Thanks for your kind comments everyone. From a development perspective we are progressing very nicely, however we have to factor in the NI encoding time which is why we cant be precise in our time estimates

With regard to the playability and flexibility, all will be revealed very soon, but if you liked Minimal you wont be disappointed


----------



## benmrx (Apr 10, 2014)

*Re: Sonokinetic announces "Grosso" Grandiose Orchestral Sampling*

Looking forward to more info on this one! I really like the approach taken with minimal. I do hope that this version has more chord options like suspensions and/or augmented chords.


----------



## NIGHTNEO (Apr 10, 2014)

Sonokinetic BV @ Wed Apr 09 said:


> NIGHTNEO @ Wed Apr 09 said:
> 
> 
> > Is this phrase library or playable?
> ...



Thanks for your details! I have only Trailer Voice Series, H.I.P.P and Carousel, still need to seek more info.
Yes, I'm looking forward to your Walk Through of Grosso!


----------



## Celador (Apr 16, 2014)

Sonokinetic BV @ Wed Apr 09 said:


> The answer to your question is that it is a playable phrase library :D . It will be similar to Minimal in function, but with even greater flexibility.



Sounds like great stuff. Just made a note on my to buy list 2014 . I am sure you will not disappoint us. Maybe this makes up for deleting my well-meant request at your facebook page o-[][]-o.


----------



## Sonokinetic BV (Apr 16, 2014)

*Re: Sonokinetic announces "Grosso" Grandiose Orchestral Sampling*

We went back to the drawing board on this one. Though the Minimal concept is still our foundation, Grosso will enter some new unexplored terrain in sampling. We've put in all our resources and expertise to bring you some revolutionary new features with this library. As soon as we feel comfortable to step out our Alpha version we'll be posting some DAW casts. Expected delivery date has been targeted to end of May. (Though we may deviate a little due to encryption and online-delivery preparation. We want to make sure this one goes as smooth as possible.) And as always; Stay tuned!


----------



## AR (Apr 16, 2014)

Thumbs up


----------



## organix (Apr 16, 2014)

*Re: Sonokinetic announces "Grosso" Grandiose Orchestral Sampling*

Is that an extension to Minimal of which I have read anywhere?
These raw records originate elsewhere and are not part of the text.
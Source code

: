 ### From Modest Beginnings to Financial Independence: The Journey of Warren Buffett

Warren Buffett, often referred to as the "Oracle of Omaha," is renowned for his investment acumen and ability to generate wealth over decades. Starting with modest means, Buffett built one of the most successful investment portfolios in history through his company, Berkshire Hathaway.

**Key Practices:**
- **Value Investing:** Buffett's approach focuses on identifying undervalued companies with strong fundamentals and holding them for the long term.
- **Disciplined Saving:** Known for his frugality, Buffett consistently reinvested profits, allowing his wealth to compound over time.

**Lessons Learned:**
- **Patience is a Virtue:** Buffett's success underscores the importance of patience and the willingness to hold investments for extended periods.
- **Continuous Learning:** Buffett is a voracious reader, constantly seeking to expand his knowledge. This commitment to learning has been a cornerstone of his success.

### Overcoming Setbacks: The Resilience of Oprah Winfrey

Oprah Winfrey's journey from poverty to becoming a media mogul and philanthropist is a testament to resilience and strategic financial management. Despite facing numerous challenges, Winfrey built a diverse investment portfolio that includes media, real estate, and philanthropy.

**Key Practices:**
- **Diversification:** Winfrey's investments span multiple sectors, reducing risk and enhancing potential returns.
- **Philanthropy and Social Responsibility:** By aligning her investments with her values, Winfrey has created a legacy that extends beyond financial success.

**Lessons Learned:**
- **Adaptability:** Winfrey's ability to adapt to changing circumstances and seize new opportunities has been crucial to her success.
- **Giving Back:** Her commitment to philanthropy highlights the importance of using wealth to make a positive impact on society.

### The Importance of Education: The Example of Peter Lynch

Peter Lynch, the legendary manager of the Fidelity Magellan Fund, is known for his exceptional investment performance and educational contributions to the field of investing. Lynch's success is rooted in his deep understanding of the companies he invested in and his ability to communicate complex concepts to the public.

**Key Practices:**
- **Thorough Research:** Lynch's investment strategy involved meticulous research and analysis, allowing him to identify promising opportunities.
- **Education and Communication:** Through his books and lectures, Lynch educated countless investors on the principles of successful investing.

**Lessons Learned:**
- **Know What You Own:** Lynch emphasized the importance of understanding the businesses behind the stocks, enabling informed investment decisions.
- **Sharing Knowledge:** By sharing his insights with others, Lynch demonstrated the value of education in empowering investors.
This time with a serious look and feel or again with a lollipop gui? :D


----------



## blougui (Apr 16, 2014)

*Re: Sonokinetic announces "Grosso" Grandiose Orchestral Sampling*



organix @ Wed Apr 16 said:


> Is that an extension to Minimal of which I have read anywhere?
> 
> This time with a serious look and feel or again with a lollipop gui? :D


 :shock: 

De Stijl is not really lollipopi. It might well be the exact opposite. 
:wink: 

- Erik


----------



## Udo (Apr 16, 2014)

*Re: Sonokinetic announces "Grosso" Grandiose Orchestral Sampling*



blougui @ Thu Apr 17 said:


> organix @ Wed Apr 16 said:
> 
> 
> > Is that an extension to Minimal of which I have read anywhere?
> ...


 :shock: What ...., are people ridiculing Piet Mondriaan? >8o


----------



## Sonokinetic BV (Apr 23, 2014)

*Re: Sonokinetic announces "Grosso" Grandiose Orchestral Sampling*

Time for another update!

We're getting there. The five Grosso Instruments are coming together pretty nice and the final part of the puzzle (a new extra feature!) is nearing completion. Here's a peak behind the scenes with our Grosso Interfaces and cover art. We hope to be posting Grosso in action next week so you can hear and see this beauty in all its glory. Native Instruments will be booting up their systems soon to encrypt this library for Kontakt Player format. We'll keep you posted, back to work now, a few final hurdles ahead!


----------



## Sonokinetic BV (May 7, 2014)

*Re: Sonokinetic announces "Grosso" Grandiose Orchestral Sampling*

"Grosso" DAW CAST by Sonokinetic.

Get your first peek at our latest brainchild. We're proud to show you this marvelous collection for the first time. The library is with NI for encoding with release later this month (May 2014). Stay tuned for further updates


----------



## organix (May 7, 2014)

*Re: Sonokinetic announces "Grosso" Grandiose Orchestral Sampling [DAWCAST Added]*

Something went wrong with this DAW Cast? 
To my ears it sounds a little bit chaotic. :roll:


----------



## lucianogiacomozzi (May 7, 2014)

I'm not won over by the sound of this so this isn't for me but I wish you guys the best of luck with Grosso!


----------



## lucky909091 (May 7, 2014)

I got the idea. Thank you. 

That was really missing in orchsetral sampling.
Perfect.


----------



## Sonokinetic BV (May 7, 2014)

*Re: Sonokinetic announces "Grosso" Grandiose Orchestral Sampling [DAWCAST Added]*

Something went a bit wrong in that bounce, we are still in beta after all, fixed now, but the dissonance stays  we’ll be showing Grosso’s more conventional side soon!


----------



## MA-Simon (May 7, 2014)

*Re: Sonokinetic announces "Grosso" Grandiose Orchestral Sampling [DAWCAST Added]*

I like it! 
Reminded me a little of the scores from Journey & The Banner Saga.


----------



## Sonokinetic BV (May 8, 2014)

*Re: Sonokinetic announces "Grosso" Grandiose Orchestral Sampling [DAWCAST Added]*

Very proud to release the first official "Grosso" demo by our master composer Piotr Musial. A grand orchestral sampling library on Epic scale spanning over 6 instrument patches. Full Orchestral strings, full orchestral brass, full orchestral woodwinds, an orchestral percussion and Taiko ensemble, symphonic choir and a unique transitions builder covering woodwinds, brass and percussion. About 35GB (incl 16 & 24 bit versions). 36000+ samples, 11 instrument patches (incl lite versions of each instrument patch) and Native Instruments Kontakt licensed for Player Version and Library panel. Release between 22nd and 29th of May. (to be announced).The DAW screencast of this composition will be posted next week. Enjoy this and as always, stay tuned!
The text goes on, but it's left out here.